Tag eins nach dem Amoklauf von Graz: Die „Krone“ wollte wissen, wie die Schülerinnen und Schüler in Oberösterreich mit den Ereignissen umgehen. Beim Lokalaugenschein vor zwei Linzer Bildungsstätten haben viele Jugendliche zwar keine Angst, aber ein durchaus mulmiges Gefühl.
Am Tag nach der Bluttat von Graz wirkt beim „Krone“-Lokalaugenschein vor dem BRG Fadingerstraße in Linz auf den ersten Blick alles wie immer. Einzeln oder in Gruppen kommen Kinder zu Fuß, mit dem Scooter oder Mofa bei der Bildungseinrichtung an, verschwinden darin. Beim genauen Hinsehen fällt aber auf, dass die Fahne vor dem Gebäude auf halbmast hängt – ein Zeichen der Trauer nach dem Amoklauf mit elf Toten.
Mulmiges Gefühl
Ein komisches Gefühl ist da, bestätigt der 15-jährige Erik. „Auch ein bisschen Angst. Wir werden sicher heute im Unterricht darüber reden“, meint der Schüler. Nanda (18) findet die Situation ein wenig bedenklich, meint aber abschließend: „Wenn man nur mit Sorgen durchs Leben geht, kann man gleich daheim bleiben.“ Die Eingangstür an seiner Bildungseinrichtung sei untertags nicht verschlossen. Als die „Krone“ eine halbe Stunde nach Unterrichtsbeginn dort vorbeispaziert, ist die Tür sogar geöffnet.

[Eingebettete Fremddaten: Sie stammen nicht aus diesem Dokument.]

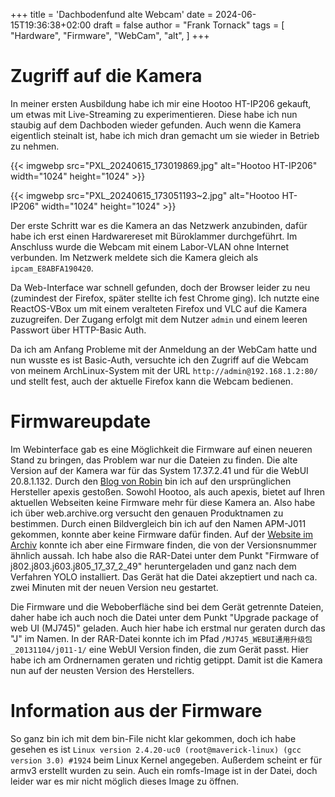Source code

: +++
title = 'Dachbodenfund alte Webcam'
date = 2024-06-15T19:36:38+02:00
draft = false
author = "Frank Tornack"
tags = [
    "Hardware",
    "Firmware",
    "WebCam",
    "alt",
]
+++

# Zugriff auf die Kamera
In meiner ersten Ausbildung habe ich mir eine Hootoo HT-IP206 gekauft, um etwas mit Live-Streaming zu experimentieren. Diese habe ich nun staubig auf dem Dachboden wieder gefunden. Auch wenn die Kamera eigentlich steinalt ist, habe ich mich dran gemacht um sie wieder in Betrieb zu nehmen.

{{< imgwebp src="PXL_20240615_173019869.jpg" alt="Hootoo HT-IP206" width="1024" height="1024" >}}

{{< imgwebp src="PXL_20240615_173051193~2.jpg" alt="Hootoo HT-IP206" width="1024" height="1024" >}}


Der erste Schritt war es die Kamera an das Netzwerk anzubinden, dafür habe ich erst einen Hardwarereset mit Büroklammer durchgeführt. Im Anschluss wurde die Webcam mit einem Labor-VLAN ohne Internet verbunden. Im Netzwerk meldete sich die Kamera gleich als `ipcam_E8ABFA190420`.

Da Web-Interface war schnell gefunden, doch der Browser leider zu neu (zumindest der Firefox, später stellte ich fest Chrome ging). Ich nutzte eine ReactOS-VBox um mit einem veralteten Firefox und VLC auf die Kamera zuzugreifen. Der Zugang erfolgt mit dem Nutzer `admin` und einem leeren Passwort über HTTP-Basic Auth.

Da ich am Anfang Probleme mit der Anmeldung an der WebCam hatte und nun wusste es ist Basic-Auth, versuchte ich den Zugriff auf die Webcam von meinem ArchLinux-System mit der URL `http://admin@192.168.1.2:80/` und stellt fest, auch der aktuelle Firefox kann die Webcam bedienen.

# Firmwareupdate
Im Webinterface gab es eine Möglichkeit die Firmware auf einen neueren Stand zu bringen, das Problem war nur die Dateien zu finden. Die alte Version auf der Kamera war für das System 17.37.2.41 und für die WebUI 20.8.1.132. Durch den [Blog von Robin](https://blog.moneybag.de/hootoo-wlan-pan-tilt-ip-webcam-ein-erfahrungsbericht/comment-page-6/) bin ich auf den ursprünglichen Hersteller apexis gestoßen. Sowohl Hootoo, als auch apexis, bietet auf Ihren aktuellen Webseiten keine Firmware mehr für diese Kamera an. Also habe ich über web.archive.org versucht den genauen Produktnamen zu bestimmen. Durch einen Bildvergleich bin ich auf den Namen APM-J011 gekommen, konnte aber keine Firmware dafür finden. Auf der [Website im Archiv](https://web.archive.org/web/20150106171303/http://www.apexis.com.cn:80/en/download-1.html) konnte ich aber eine Firmware finden, die von der Versionsnummer ähnlich aussah. Ich habe also die RAR-Datei unter dem Punkt "Firmware of j802.j803.j603.j805_17_37_2_49" heruntergeladen und ganz nach dem Verfahren YOLO installiert. Das Gerät hat die Datei akzeptiert und nach ca. zwei Minuten mit der neuen Version neu gestartet.

Die Firmware und die Weboberfläche sind bei dem Gerät getrennte Dateien, daher habe ich auch noch die Datei unter dem Punkt "Upgrade package of web UI (MJ745)" geladen. Auch hier habe ich erstmal nur geraten durch das "J" im Namen. In der RAR-Datei konnte ich im Pfad `/MJ745_WEBUI通用升级包_20131104/j011-1/` eine WebUI Version finden, die zum Gerät passt. Hier habe ich am Ordnernamen geraten und richtig getippt. Damit ist die Kamera nun auf der neusten Version des Herstellers. 

# Information aus der Firmware
So ganz bin ich mit dem bin-File nicht klar gekommen, doch ich habe gesehen es ist `Linux version 2.4.20-uc0 (root@maverick-linux) (gcc version 3.0) #1924` beim Linux Kernel angegeben. Außerdem scheint er für armv3 erstellt wurden zu sein. Auch ein romfs-Image ist in der Datei, doch leider war es mir nicht möglich dieses Image zu öffnen.
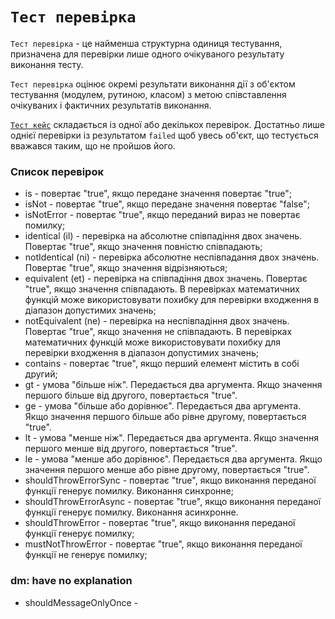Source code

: # <code>Тест перевірка</code>

<code>Тест перевірка</code> - це найменша структурна одиниця тестування, призначена для перевірки лише одного очікуваного результату виконання тесту. 

`Тест перевірка` оцінює окремі результати виконання дії з об'єктом тестування (модулем, рутиною, класом) з метою співставлення очікуваних і фактичних результатів виконання. 

[`Тест кейс`](TestCase.md) складається із одної або декількох перевірок. Достатньо лише однієї перевірки із результатом `failed` щоб увесь об'єкт, що тестується вважався таким, що не пройшов його.

### Список перевірок

- is - повертає "true", якщо передане значення повертає "true";
- isNot - повертає "true", якщо передане значення повертає "false";
- isNotError - повертає "true", якщо переданий вираз не повертає помилку;
- identical (il) - перевірка на абсолютне співпадіння двох значень. Повертає "true", якщо значення повністю співпадають;
- notIdentical (ni) - перевірка абсолютне неспівпадання двох значень. Повертає "true", якщо значення відрізняються;
- equivalent (et) - перевірка на співпадіння двох значень. Повертає "true", якщо значення співпадають. В перевірках математичних функцій може використовувати похибку для перевірки входження в діапазон допустимих значень;
- notEquivalent (ne) - перевірка на неспівпадіння двох значень. Повертає "true", якщо значення не співпадають. В перевірках математичних функцій може використовувати похибку для перевірки входження в діапазон допустимих значень;
- contains - повертає "true", якщо перший елемент містить в собі другий;
- gt - умова "більше ніж". Передається два аргумента. Якщо значення першого більше від другого, повертається "true".
- ge - умова "більше або дорівнює". Передається два аргумента. Якщо значення першого більше або рівне другому, повертається "true".
- lt - умова "менше ніж". Передається два аргумента. Якщо значення першого менше від другого, повертається "true".
- le - умова "менше або дорівнює". Передається два аргумента. Якщо значення першого менше або рівне другому, повертається "true".
- shouldThrowErrorSync - повертає "true", якщо виконання переданої функції генерує помилку. Виконання синхронне;
- shouldThrowErrorAsync - повертає "true", якщо виконання переданої функції генерує помилку. Виконання асинхронне.
- shouldThrowError - повертає "true", якщо виконання переданої функції генерує помилку;
- mustNotThrowError - повертає "true", якщо виконання переданої функції не генерує помилку;

### dm: have no explanation
- shouldMessageOnlyOnce - 
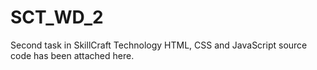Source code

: # SCT_WD_2
Second task in SkillCraft Technology
HTML, CSS and JavaScript source code has been attached here.
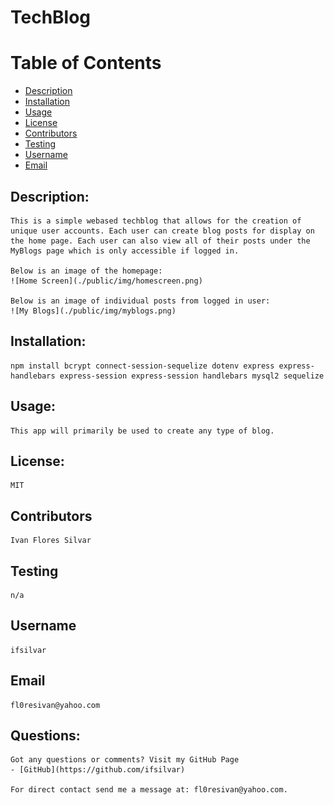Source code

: 
  # TechBlog

  # Table of Contents
  - [Description](#description)
  - [Installation](#installation)
  - [Usage](#usage)
  - [License](#license)
  - [Contributors](#contributors)
  - [Testing](#testing)
  - [Username](#username)
  - [Email](#email)

  ## Description:
    This is a simple webased techblog that allows for the creation of unique user accounts. Each user can create blog posts for display on the home page. Each user can also view all of their posts under the MyBlogs page which is only accessible if logged in.

    Below is an image of the homepage:
    ![Home Screen](./public/img/homescreen.png)

    Below is an image of individual posts from logged in user:
    ![My Blogs](./public/img/myblogs.png)
  ## Installation:
    npm install bcrypt connect-session-sequelize dotenv express express-handlebars express-session express-session handlebars mysql2 sequelize
  ## Usage:
    This app will primarily be used to create any type of blog.
  ## License:
    MIT
  ## Contributors
    Ivan Flores Silvar
  ## Testing
    n/a
  ## Username
    ifsilvar
  ## Email
    fl0resivan@yahoo.com
  ## Questions:
    Got any questions or comments? Visit my GitHub Page
    - [GitHub](https://github.com/ifsilvar)

    For direct contact send me a message at: fl0resivan@yahoo.com.
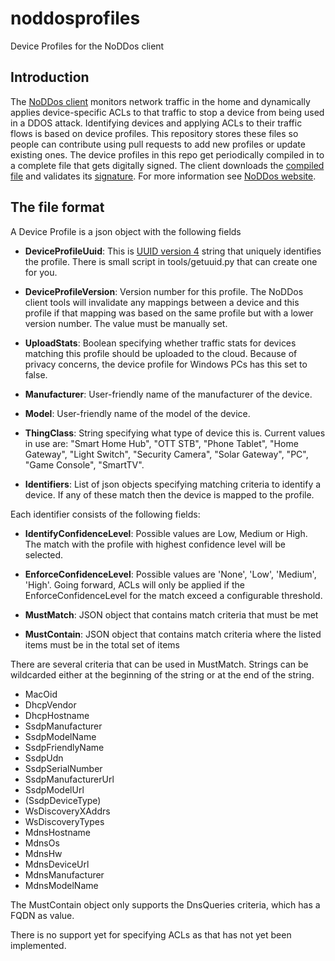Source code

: # noddosprofiles
Device Profiles for the NoDDos client

## Introduction
The [NoDDos client](https://github.com/noddos/noddos) monitors network traffic in the home and dynamically applies device-specific ACLs to that traffic to stop a device from being used in a DDOS attack. Identifying devices and applying ACLs to their traffic flows is based on device profiles. This repository stores these files so people can contribute using pull requests to add new profiles or update existing ones. The device profiles in this repo get periodically compiled in to a complete file that gets digitally signed. The client downloads the [compiled file](https://www.noddos.io/config/DeviceProfiles.json) and validates its [signature](https://www.noddos.io/config/DeviceProfiles.json.sha256). For more information see [NoDDos website](https://www.noddos.io/).

## The file format
A Device Profile is a json object with the following fields

- __DeviceProfileUuid__:
This is [UUID version 4](https://en.wikipedia.org/wiki/Universally_unique_identifier#Version_4_.28random.29) string that uniquely identifies the profile. There is small script in tools/getuuid.py that can create one for you.

- __DeviceProfileVersion__:
Version number for this profile. The NoDDos client tools will invalidate any mappings between a device and this profile if that mapping was based on the same profile but with a lower version number. The value must be manually set.

- __UploadStats__:
Boolean specifying whether traffic stats for devices matching this profile should be uploaded to the cloud. Because of privacy concerns, the device profile for Windows PCs has this set to false.

- __Manufacturer__: 
User-friendly name of the manufacturer of the device.

- __Model__:
User-friendly name of the model of the device.

- __ThingClass__:
String specifying what type of device this is. Current values in use are: "Smart Home Hub", "OTT STB", "Phone Tablet", "Home Gateway", "Light Switch", "Security Camera", "Solar Gateway", "PC", "Game Console", "SmartTV".

- __Identifiers__:
List of json objects specifying matching criteria to identify a device. If any of these match then the device is mapped to the profile.

Each identifier consists of the following fields:
- __IdentifyConfidenceLevel__:
Possible values are Low, Medium or High. The match with the profile with highest confidence level will be selected.

- __EnforceConfidenceLevel__:
Possible values are 'None', 'Low', 'Medium', 'High'. Going forward, ACLs will only be applied if the EnforceConfidenceLevel for the match exceed a configurable threshold.

- __MustMatch__:
JSON object that contains match criteria that must be met

- __MustContain__:
JSON object that contains match criteria where the listed items must be in the total set of items

There are several criteria that can be used in MustMatch. Strings can be wildcarded either at the beginning of the string or at the end of the string.
- MacOid
- DhcpVendor
- DhcpHostname
- SsdpManufacturer
- SsdpModelName
- SsdpFriendlyName
- SsdpUdn
- SsdpSerialNumber
- SsdpManufacturerUrl
- SsdpModelUrl
- (SsdpDeviceType)
- WsDiscoveryXAddrs
- WsDiscoveryTypes
- MdnsHostname
- MdnsOs
- MdnsHw
- MdnsDeviceUrl
- MdnsManufacturer
- MdnsModelName

The MustContain object only supports the DnsQueries criteria, which has a FQDN as value.

There is no support yet for specifying ACLs as that has not yet been implemented.
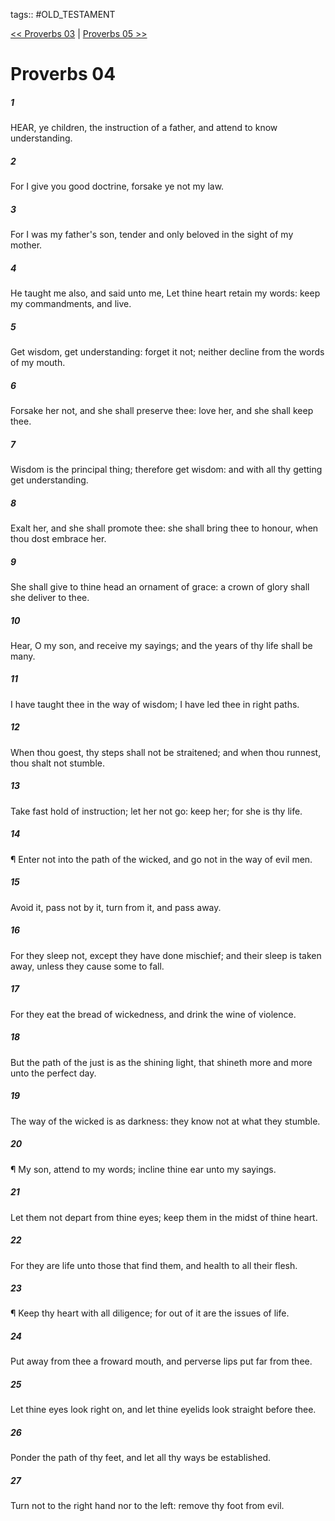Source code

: tags:: #OLD_TESTAMENT

[<< Proverbs 03](OLD_TESTAMENT/20_Proverbs/Proverbs_03.md) | [Proverbs 05 >>](OLD_TESTAMENT/20_Proverbs/Proverbs_05.md)

# Proverbs 04

##### 1

HEAR, ye children, the instruction of a father, and attend to know understanding.

##### 2

For I give you good doctrine, forsake ye not my law.

##### 3

For I was my father's son, tender and only beloved in the sight of my mother.

##### 4

He taught me also, and said unto me, Let thine heart retain my words: keep my commandments, and live.

##### 5

Get wisdom, get understanding: forget it not; neither decline from the words of my mouth.

##### 6

Forsake her not, and she shall preserve thee: love her, and she shall keep thee.

##### 7

Wisdom is the principal thing; therefore get wisdom: and with all thy getting get understanding.

##### 8

Exalt her, and she shall promote thee: she shall bring thee to honour, when thou dost embrace her.

##### 9

She shall give to thine head an ornament of grace: a crown of glory shall she deliver to thee.

##### 10

Hear, O my son, and receive my sayings; and the years of thy life shall be many.

##### 11

I have taught thee in the way of wisdom; I have led thee in right paths.

##### 12

When thou goest, thy steps shall not be straitened; and when thou runnest, thou shalt not stumble.

##### 13

Take fast hold of instruction; let her not go: keep her; for she is thy life.

##### 14

¶ Enter not into the path of the wicked, and go not in the way of evil men.

##### 15

Avoid it, pass not by it, turn from it, and pass away.

##### 16

For they sleep not, except they have done mischief; and their sleep is taken away, unless they cause some to fall.

##### 17

For they eat the bread of wickedness, and drink the wine of violence.

##### 18

But the path of the just is as the shining light, that shineth more and more unto the perfect day.

##### 19

The way of the wicked is as darkness: they know not at what they stumble.

##### 20

¶ My son, attend to my words; incline thine ear unto my sayings.

##### 21

Let them not depart from thine eyes; keep them in the midst of thine heart.

##### 22

For they are life unto those that find them, and health to all their flesh.

##### 23

¶ Keep thy heart with all diligence; for out of it are the issues of life.

##### 24

Put away from thee a froward mouth, and perverse lips put far from thee.

##### 25

Let thine eyes look right on, and let thine eyelids look straight before thee.

##### 26

Ponder the path of thy feet, and let all thy ways be established.

##### 27

Turn not to the right hand nor to the left: remove thy foot from evil.
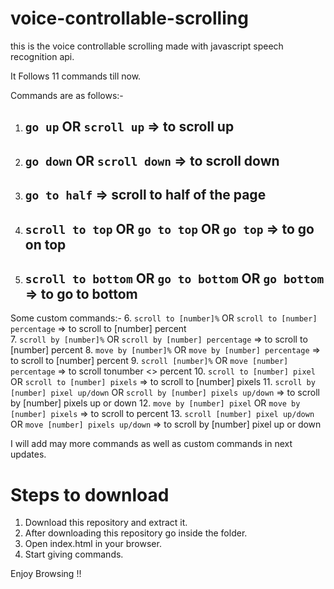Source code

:# voice-controllable-scrolling
this is the voice controllable scrolling made with javascript speech recognition api.

It Follows 11 commands till now.

Commands are as follows:-

1. ## `go up` OR `scroll up` => to scroll up
2. ## `go down` OR `scroll down` => to scroll down
3. ## `go to half` => scroll to half of the page
4. ## `scroll to top` OR `go to top` OR `go top` => to go on top
5. ## `scroll to bottom` OR `go to bottom` OR `go bottom` => to go to bottom

Some custom commands:-
6. `scroll to [number]%` OR `scroll to [number] percentage` => to scroll to [number] percent <br/>
7. `scroll by [number]%` OR `scroll by [number] percentage` => to scroll to [number] percent
8. `move by [number]%` OR `move by [number] percentage` => to scroll to [number] percent
9. `scroll [number]%` OR `move [number] percentage` => to scroll tonumber <> percent
10. `scroll to [number] pixel` OR `scroll to [number] pixels` => to scroll to [number] pixels
11. `scroll by [number] pixel up/down` OR `scroll by [number] pixels up/down` => to scroll by [number] pixels up or down
12. `move by [number] pixel` OR `move by [number] pixels` => to scroll to percent
13. `scroll [number] pixel up/down` OR `move [number] pixels up/down` => to scroll by [number] pixel up or down


I will add may more commands as well as custom commands in next updates.


# Steps to download

1. Download this repository and extract it.
2. After downloading this repository go inside the folder.
3. Open index.html in your browser.
4. Start giving commands.

Enjoy Browsing !!


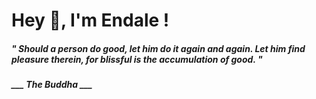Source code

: <h1 title="head"> Hey 👋, I'm Endale !</h1>

**<h5><i>" Should a person do good, let him do it again and again. Let him find pleasure therein, for blissful is the accumulation of good. "</i></h5>**

*<b>___ The Buddha ___</b>*
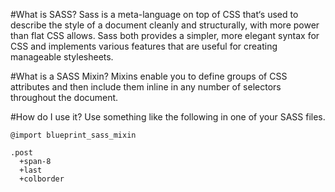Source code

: #What is SASS?
Sass is a meta-language on top of CSS that‘s used to describe the style of a document cleanly and
structurally, with more power than flat CSS allows. Sass both provides a simpler, more elegant
syntax for CSS and implements various features that are useful for creating manageable stylesheets.

#What is a SASS Mixin?
Mixins enable you to define groups of CSS  attributes and then
include them inline in any number of selectors throughout the document. 

#How do I use it?
Use something like the following in one of your SASS files.


    @import blueprint_sass_mixin
    
    .post
      +span-8
      +last
      +colborder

In der Schule habe ich kein mulmiges Gefühl. Diese schreckliche Tat wird die Kinder sensibilisieren, sie werden aufmerksamer.
Markus W., Schulwart BRG Fadingerstraße
Bild: Horst Einöder/Flashpictures
Kein normaler Schultag
Auch vor der Linzer Khevenhüllerschule wirkt augenscheinlich alles unauffällig. Erst in den persönlichen Gesprächen wird deutlich: Es ist kein normaler Schultag. „Man versucht, das in den Hintergrund zu rücken, aber es ist extrem präsent“, sagt Gym-Professor David Hackl.
„Glaube an das Gute im Menschen“
Die Nachricht des Amoklaufs verbreitete sich am Dienstag während der laufenden mündlichen Matura. „Wir haben uns bemüht, es gegenüber den Maturanten außen vorzulassen“, sagt Hackl. Angst, in die Arbeit zu gehen, habe er keine: „Ich habe grundsätzlich den Glauben an das Gute im Menschen.“
Angst, in die Arbeit zu gehen, habe ich keine. Ich habe grundsätzlich den Glauben an das Gute im Menschen.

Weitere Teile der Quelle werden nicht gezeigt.